Source texts of formatted documents:
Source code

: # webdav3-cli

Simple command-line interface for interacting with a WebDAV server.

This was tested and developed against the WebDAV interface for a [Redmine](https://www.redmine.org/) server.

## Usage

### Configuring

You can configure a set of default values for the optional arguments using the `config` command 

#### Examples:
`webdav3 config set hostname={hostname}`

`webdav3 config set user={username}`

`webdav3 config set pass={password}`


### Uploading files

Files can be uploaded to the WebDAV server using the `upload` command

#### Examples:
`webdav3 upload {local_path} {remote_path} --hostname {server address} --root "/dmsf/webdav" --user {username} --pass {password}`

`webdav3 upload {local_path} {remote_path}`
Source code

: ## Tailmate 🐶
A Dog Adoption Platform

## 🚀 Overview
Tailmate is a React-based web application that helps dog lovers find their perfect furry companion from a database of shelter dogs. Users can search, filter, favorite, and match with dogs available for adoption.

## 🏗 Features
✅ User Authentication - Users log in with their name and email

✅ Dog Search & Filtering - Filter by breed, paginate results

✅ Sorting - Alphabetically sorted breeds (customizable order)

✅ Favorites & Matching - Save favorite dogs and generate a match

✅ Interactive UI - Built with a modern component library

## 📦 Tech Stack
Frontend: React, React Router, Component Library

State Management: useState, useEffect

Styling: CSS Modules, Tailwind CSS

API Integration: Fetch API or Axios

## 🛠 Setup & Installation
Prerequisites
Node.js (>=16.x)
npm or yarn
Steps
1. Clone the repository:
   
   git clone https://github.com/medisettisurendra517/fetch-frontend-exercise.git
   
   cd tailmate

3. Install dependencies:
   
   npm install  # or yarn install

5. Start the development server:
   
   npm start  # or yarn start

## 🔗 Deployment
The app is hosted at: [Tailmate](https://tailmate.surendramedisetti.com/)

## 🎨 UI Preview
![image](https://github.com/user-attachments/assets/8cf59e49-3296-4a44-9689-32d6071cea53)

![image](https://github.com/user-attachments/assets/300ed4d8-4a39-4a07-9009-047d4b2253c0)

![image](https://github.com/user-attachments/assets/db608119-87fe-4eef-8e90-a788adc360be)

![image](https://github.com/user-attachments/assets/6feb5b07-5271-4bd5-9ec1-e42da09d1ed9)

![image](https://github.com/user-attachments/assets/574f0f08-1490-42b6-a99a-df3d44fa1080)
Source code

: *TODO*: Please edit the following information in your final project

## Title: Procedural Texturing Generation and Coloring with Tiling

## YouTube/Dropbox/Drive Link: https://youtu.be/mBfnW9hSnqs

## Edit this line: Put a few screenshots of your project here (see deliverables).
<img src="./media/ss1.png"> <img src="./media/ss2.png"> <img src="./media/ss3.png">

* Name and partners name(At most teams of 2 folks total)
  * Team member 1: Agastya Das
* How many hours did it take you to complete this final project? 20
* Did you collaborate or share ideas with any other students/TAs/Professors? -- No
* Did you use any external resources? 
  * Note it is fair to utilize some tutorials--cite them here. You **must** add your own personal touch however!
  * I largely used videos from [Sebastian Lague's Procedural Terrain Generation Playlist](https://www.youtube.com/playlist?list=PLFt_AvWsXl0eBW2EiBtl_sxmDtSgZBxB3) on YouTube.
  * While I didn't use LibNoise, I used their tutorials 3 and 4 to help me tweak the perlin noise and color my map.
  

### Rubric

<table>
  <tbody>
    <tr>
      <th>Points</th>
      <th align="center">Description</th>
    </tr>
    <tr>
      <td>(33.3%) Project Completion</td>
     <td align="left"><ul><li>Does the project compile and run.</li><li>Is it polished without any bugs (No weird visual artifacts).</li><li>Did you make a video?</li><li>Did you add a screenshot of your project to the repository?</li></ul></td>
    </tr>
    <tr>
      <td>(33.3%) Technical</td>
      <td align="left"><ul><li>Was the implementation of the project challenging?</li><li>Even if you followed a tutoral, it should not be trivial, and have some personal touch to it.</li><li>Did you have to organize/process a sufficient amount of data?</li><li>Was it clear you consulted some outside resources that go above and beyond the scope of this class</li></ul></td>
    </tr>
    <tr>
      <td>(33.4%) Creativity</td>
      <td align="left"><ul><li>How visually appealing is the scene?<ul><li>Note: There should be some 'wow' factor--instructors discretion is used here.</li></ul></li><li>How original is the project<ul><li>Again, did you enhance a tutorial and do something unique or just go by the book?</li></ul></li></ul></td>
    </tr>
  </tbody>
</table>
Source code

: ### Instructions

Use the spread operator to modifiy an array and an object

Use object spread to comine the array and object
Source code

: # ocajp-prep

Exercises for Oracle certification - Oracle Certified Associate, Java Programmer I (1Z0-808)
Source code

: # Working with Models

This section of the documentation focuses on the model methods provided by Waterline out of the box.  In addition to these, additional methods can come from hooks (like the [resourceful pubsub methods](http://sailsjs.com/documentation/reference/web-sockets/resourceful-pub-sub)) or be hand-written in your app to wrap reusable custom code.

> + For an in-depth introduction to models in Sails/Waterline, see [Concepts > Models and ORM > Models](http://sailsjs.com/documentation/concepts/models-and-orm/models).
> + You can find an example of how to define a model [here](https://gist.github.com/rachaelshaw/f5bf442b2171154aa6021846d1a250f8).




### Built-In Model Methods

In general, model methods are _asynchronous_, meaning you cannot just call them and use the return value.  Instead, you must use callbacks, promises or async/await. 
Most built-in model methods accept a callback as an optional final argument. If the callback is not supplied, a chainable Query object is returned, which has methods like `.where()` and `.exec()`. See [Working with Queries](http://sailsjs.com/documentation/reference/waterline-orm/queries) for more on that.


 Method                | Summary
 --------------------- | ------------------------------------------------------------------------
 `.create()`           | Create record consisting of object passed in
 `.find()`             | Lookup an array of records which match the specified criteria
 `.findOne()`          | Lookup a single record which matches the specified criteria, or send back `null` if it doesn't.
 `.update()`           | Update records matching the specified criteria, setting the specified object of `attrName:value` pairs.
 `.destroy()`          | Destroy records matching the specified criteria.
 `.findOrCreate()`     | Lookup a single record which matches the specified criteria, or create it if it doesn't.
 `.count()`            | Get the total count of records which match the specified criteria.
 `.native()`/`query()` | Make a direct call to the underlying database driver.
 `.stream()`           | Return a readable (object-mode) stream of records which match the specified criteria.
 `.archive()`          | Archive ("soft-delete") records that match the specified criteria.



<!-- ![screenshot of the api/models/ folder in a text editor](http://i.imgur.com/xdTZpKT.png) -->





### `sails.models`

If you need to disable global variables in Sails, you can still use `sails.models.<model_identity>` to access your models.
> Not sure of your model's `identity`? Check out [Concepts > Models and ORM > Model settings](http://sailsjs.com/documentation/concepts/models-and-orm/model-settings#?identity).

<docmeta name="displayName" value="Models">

• Your instructions: Answer with one number, namely the count of lines in the entries that include the word "database".

• Response below: 2